Could you retype all of the entries below word for word?
[Start of section]
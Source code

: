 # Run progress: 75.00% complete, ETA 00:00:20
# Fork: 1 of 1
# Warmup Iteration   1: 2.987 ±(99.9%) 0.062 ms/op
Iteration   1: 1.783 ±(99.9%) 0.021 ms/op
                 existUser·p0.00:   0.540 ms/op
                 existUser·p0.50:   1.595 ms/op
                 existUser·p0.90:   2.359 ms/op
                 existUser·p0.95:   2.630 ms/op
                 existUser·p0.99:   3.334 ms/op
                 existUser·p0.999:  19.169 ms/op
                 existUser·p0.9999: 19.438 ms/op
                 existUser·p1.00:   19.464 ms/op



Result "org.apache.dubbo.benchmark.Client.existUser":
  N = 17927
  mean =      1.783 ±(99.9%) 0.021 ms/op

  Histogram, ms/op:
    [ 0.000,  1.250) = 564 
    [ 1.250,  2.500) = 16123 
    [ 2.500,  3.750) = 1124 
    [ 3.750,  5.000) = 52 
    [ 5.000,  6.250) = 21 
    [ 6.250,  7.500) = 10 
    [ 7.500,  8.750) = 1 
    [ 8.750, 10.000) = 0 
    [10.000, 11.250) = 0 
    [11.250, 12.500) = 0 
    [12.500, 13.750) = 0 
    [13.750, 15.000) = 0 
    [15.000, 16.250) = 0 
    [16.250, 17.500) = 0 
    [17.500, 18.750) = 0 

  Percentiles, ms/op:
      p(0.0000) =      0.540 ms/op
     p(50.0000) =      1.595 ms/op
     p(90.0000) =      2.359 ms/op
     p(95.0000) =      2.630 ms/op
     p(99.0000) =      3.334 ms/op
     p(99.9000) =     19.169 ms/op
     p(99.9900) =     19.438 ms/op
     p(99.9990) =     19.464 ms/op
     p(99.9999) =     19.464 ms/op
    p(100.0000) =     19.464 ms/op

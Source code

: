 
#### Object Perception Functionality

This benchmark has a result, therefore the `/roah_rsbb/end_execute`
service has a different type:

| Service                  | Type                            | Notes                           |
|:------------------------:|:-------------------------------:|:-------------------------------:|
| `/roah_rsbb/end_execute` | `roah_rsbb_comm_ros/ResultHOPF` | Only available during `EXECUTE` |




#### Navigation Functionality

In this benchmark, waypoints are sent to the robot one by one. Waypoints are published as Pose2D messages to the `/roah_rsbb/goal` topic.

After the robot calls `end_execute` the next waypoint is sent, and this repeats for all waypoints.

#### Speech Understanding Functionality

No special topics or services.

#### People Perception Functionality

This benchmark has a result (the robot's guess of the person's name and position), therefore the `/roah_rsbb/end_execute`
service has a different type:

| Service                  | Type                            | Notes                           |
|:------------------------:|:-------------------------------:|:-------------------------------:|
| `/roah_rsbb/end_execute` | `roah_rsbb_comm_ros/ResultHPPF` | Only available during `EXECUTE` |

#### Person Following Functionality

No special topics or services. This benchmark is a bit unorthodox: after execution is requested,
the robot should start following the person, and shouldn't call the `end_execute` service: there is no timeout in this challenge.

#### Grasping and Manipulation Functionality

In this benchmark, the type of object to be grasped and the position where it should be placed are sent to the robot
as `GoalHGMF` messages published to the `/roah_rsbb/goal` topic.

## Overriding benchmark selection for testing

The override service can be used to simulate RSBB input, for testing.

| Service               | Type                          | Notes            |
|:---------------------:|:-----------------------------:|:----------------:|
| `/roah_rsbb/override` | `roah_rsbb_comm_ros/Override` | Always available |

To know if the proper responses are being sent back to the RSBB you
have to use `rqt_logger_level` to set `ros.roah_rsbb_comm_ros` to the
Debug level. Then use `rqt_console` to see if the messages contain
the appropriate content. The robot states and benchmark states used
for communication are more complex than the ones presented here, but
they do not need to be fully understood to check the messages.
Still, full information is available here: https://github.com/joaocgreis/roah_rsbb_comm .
[End of section]
# TASK RESULT:
Source code

: # Run progress: 75.00% complete, ETA 00:00:20
# Fork: 1 of 1
# Warmup Iteration   1: 2.987 ±(99.9%) 0.062 ms/op
Iteration   1: 1.783 ±(99.9%) 0.021 ms/op
                 existUser·p0.00:   0.540 ms/op
                 existUser·p0.50:   1.595 ms/op
                 existUser·p0.90:   2.359 ms/op
                 existUser·p0.95:   2.630 ms/op
                 existUser·p0.99:   3.334 ms/op
                 existUser·p0.999:  19.169 ms/op
                 existUser·p0.9999: 19.438 ms/op
                 existUser·p1.00:   19.464 ms/op



Result "org.apache.dubbo.benchmark.Client.existUser":
  N = 17927
  mean =      1.783 ±(99.9%) 0.021 ms/op

  Histogram, ms/op:
    [ 0.000,  1.250) = 564 
    [ 1.250,  2.500) = 16123 
    [ 2.500,  3.750) = 1124 
    [ 3.750,  5.000) = 52 
    [ 5.000,  6.250) = 21 
    [ 6.250,  7.500) = 10 
    [ 7.500,  8.750) = 1 
    [ 8.750, 10.000) = 0 
    [10.000, 11.250) = 0 
    [11.250, 12.500) = 0 
    [12.500, 13.750) = 0 
    [13.750, 15.000) = 0 
    [15.000, 16.250) = 0 
    [16.250, 17.500) = 0 
    [17.500, 18.750) = 0 

  Percentiles, ms/op:
      p(0.0000) =      0.540 ms/op
     p(50.0000) =      1.595 ms/op
     p(90.0000) =      2.359 ms/op
     p(95.0000) =      2.630 ms/op
     p(99.0000) =      3.334 ms/op
     p(99.9000) =     19.169 ms/op
     p(99.9900) =     19.438 ms/op
     p(99.9990) =     19.464 ms/op
     p(99.9999) =     19.464 ms/op
    p(100.0000) =     19.464 ms/op

Source code

: 
#### Object Perception Functionality

This benchmark has a result, therefore the `/roah_rsbb/end_execute`
service has a different type:

| Service                  | Type                            | Notes                           |
|:------------------------:|:-------------------------------:|:-------------------------------:|
| `/roah_rsbb/end_execute` | `roah_rsbb_comm_ros/ResultHOPF` | Only available during `EXECUTE` |




#### Navigation Functionality

In this benchmark, waypoints are sent to the robot one by one. Waypoints are published as Pose2D messages to the `/roah_rsbb/goal` topic.

After the robot calls `end_execute` the next waypoint is sent, and this repeats for all waypoints.

#### Speech Understanding Functionality

No special topics or services.

#### People Perception Functionality

This benchmark has a result (the robot's guess of the person's name and position), therefore the `/roah_rsbb/end_execute`
service has a different type:

| Service                  | Type                            | Notes                           |
|:------------------------:|:-------------------------------:|:-------------------------------:|
| `/roah_rsbb/end_execute` | `roah_rsbb_comm_ros/ResultHPPF` | Only available during `EXECUTE` |

#### Person Following Functionality

No special topics or services. This benchmark is a bit unorthodox: after execution is requested,
the robot should start following the person, and shouldn't call the `end_execute` service: there is no timeout in this challenge.

#### Grasping and Manipulation Functionality

In this benchmark, the type of object to be grasped and the position where it should be placed are sent to the robot
as `GoalHGMF` messages published to the `/roah_rsbb/goal` topic.

## Overriding benchmark selection for testing

The override service can be used to simulate RSBB input, for testing.

| Service               | Type                          | Notes            |
|:---------------------:|:-----------------------------:|:----------------:|
| `/roah_rsbb/override` | `roah_rsbb_comm_ros/Override` | Always available |

To know if the proper responses are being sent back to the RSBB you
have to use `rqt_logger_level` to set `ros.roah_rsbb_comm_ros` to the
Debug level. Then use `rqt_console` to see if the messages contain
the appropriate content. The robot states and benchmark states used
for communication are more complex than the ones presented here, but
they do not need to be fully understood to check the messages.
Still, full information is available here: https://github.com/joaocgreis/roah_rsbb_comm .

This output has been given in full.